E resolveu ir responder-lhe. Foi ao escritório. Logo ao entrar o seu olhar deu com a fotografia de Jorge — a cabeça de tamanho natural — no seu caixilho envernizado de preto. Uma comoção comprimiu-lhe o coração; ficou como tolhida — como uma pessoa encalmada de ter corrido, que entra na frieza de um subterrâneo; e examinava o seu cabelo frisado, a barba negra, a gravata de pontas, as duas espadas encruzadas que reluziam por cima. Se ele soubesse matava. Fez-se muito pálida. Olhava vagamente em redor o casaco de veludo de trabalho dependurado num prego; a manta em que ele embrulhava os pés dobrada a um lado; as grandes folhas de papel de desenho na outra mesa ao fundo, e o potezinho de tabaco, e a caixa das pistolas!. . Matava-a decerto!
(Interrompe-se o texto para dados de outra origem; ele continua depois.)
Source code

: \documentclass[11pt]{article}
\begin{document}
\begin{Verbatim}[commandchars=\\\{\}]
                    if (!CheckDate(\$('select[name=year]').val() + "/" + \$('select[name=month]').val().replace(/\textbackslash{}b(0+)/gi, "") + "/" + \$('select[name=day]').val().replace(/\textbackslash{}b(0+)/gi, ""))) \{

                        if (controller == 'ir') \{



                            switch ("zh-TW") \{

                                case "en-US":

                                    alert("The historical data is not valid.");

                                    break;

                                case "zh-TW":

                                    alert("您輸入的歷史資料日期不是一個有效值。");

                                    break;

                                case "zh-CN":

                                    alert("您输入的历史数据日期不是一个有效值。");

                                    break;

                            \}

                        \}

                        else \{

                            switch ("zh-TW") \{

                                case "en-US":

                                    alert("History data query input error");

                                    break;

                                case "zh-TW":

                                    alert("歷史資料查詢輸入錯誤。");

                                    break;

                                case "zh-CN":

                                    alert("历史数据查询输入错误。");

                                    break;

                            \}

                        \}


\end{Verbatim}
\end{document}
Aquele quarto estava tão penetrado da personalidade de Jorge, que lhe parecia que ele ia voltar, entrar daí a bocado. Se ele viesse de repente!. . Havia três dias que não recebia carta — e quando ela estivesse ali a escrever ao seu num momento o outro podia aparecer e apanhá-la!.. Mas eram tolices, pensou. O

vapor do Barreiro só chegava às cinco horas; e depois ele dizia na carta que ainda se demorava um mês, talvez mais. .
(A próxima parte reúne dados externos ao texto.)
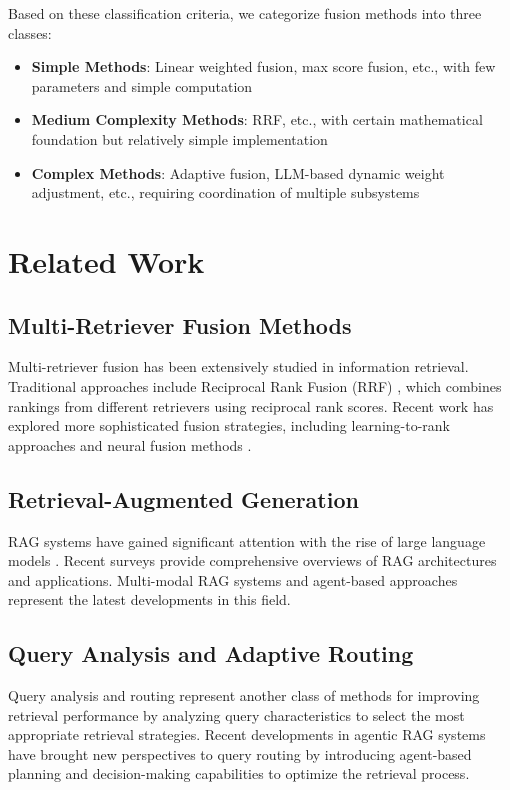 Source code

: \documentclass[letterpaper]{article} %
\begin{document}
Based on these classification criteria, we categorize fusion methods into three classes:
\begin{itemize}
\item \textbf{Simple Methods}: Linear weighted fusion, max score fusion, etc., with few parameters and simple computation
\item \textbf{Medium Complexity Methods}: RRF, etc., with certain mathematical foundation but relatively simple implementation
\item \textbf{Complex Methods}: Adaptive fusion, LLM-based dynamic weight adjustment, etc., requiring coordination of multiple subsystems
\end{itemize}

\section{Related Work}

\subsection{Multi-Retriever Fusion Methods}

Multi-retriever fusion has been extensively studied in information retrieval. Traditional approaches include Reciprocal Rank Fusion (RRF) \cite{cormack2009reciprocal}, which combines rankings from different retrievers using reciprocal rank scores. Recent work has explored more sophisticated fusion strategies, including learning-to-rank approaches \cite{liu2009learning} and neural fusion methods \cite{zamani2018neural}.

\subsection{Retrieval-Augmented Generation}

RAG systems have gained significant attention with the rise of large language models \cite{lewis2020retrieval}. Recent surveys \cite{gao2024retrieval} provide comprehensive overviews of RAG architectures and applications. Multi-modal RAG systems \cite{chen2022multimodal} and agent-based approaches \cite{singh2025agentic} represent the latest developments in this field.

\subsection{Query Analysis and Adaptive Routing}

Query analysis and routing represent another class of methods for improving retrieval performance by analyzing query characteristics to select the most appropriate retrieval strategies. Recent developments in agentic RAG systems \cite{singh2025agentic} have brought new perspectives to query routing by introducing agent-based planning and decision-making capabilities to optimize the retrieval process.
\end{document}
Sentou-se, escolheu uma folha de papel, começou a escrever na sua letra um pouco gorda:

Meu adorado Basílio…

Mas um terror importuno tolhia-a; sentia como um palpite de que ele vinha, Era melhor não se pôr a escrever, talvez!. . Ergueu-se, foi à sala devagar, sentou-se no divã; e, como se o contato daquele largo sofá e o ardor das recordações que ele lhe trazia da véspera lhe tivesse dado a coragem das ações amorosas e culpadas, voltou muito decidida ao escritório, escreveu rapidamente:

Não imaginas com que alegria recebi esta manhã a tua carta. .
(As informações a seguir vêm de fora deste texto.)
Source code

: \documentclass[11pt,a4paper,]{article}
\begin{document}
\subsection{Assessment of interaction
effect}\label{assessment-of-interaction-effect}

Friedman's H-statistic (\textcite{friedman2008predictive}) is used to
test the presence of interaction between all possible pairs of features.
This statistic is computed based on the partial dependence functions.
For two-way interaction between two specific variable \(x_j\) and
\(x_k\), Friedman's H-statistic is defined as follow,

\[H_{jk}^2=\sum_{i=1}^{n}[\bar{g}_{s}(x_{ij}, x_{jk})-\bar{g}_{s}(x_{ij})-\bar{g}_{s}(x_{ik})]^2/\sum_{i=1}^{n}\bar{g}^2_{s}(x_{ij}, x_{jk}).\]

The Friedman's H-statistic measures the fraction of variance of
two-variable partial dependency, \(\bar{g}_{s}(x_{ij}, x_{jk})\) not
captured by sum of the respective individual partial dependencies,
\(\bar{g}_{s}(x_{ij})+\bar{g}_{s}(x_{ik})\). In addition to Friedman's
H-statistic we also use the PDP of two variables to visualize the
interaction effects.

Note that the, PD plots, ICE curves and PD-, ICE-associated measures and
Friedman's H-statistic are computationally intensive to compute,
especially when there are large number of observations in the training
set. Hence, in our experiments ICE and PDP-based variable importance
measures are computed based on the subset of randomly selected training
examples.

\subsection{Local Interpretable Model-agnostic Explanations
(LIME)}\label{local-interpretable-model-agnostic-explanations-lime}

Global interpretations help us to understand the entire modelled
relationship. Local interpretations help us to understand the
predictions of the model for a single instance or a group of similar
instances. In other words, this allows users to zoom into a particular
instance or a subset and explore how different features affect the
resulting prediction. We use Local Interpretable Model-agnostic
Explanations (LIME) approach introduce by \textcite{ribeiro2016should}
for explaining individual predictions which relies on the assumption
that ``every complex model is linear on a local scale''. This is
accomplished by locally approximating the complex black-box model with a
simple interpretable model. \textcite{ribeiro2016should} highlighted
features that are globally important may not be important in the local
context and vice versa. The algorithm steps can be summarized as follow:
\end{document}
A pena velha escrevia mal; molhou-a mais, e ao sacudi-la, como lhe tremia um pouco a mão, um borrão negro caiu no papel. Ficou toda contrariada; pareceu-lhe aquilo um mau agouro. Hesitou um momento — e coçando a cabeça, os cotovelos sobre a mesa, sentia Juliana varrer fora o patamar, cantarolando a Carta Adorada. Enfim, impaciente, rasgou a folha muitas vezes em pedacinhos miúdos — e atirou-os para um caixão de pau envernizado com duas argolas de metal, que estava ao canto junto à mesa, onde Jorge deitava os rascunhos velhos e os papéis inúteis; chamavam-lhe "o sarcófago"; Juliana decerto, descuidara-se de o esvaziar no lixo, porque transbordava de papelada.

Escolheu outra folha, recomeçou:

Meu adorado Basílio.

Não imaginas como fiquei quando recebi tua carta, esta manhã, ao acordar. Cobri-a debeijos...

Mas o reposteiro franziu-se numa prega mole, a voz de Juliana disse discretamente:

Está ali a costureira, minha senhora.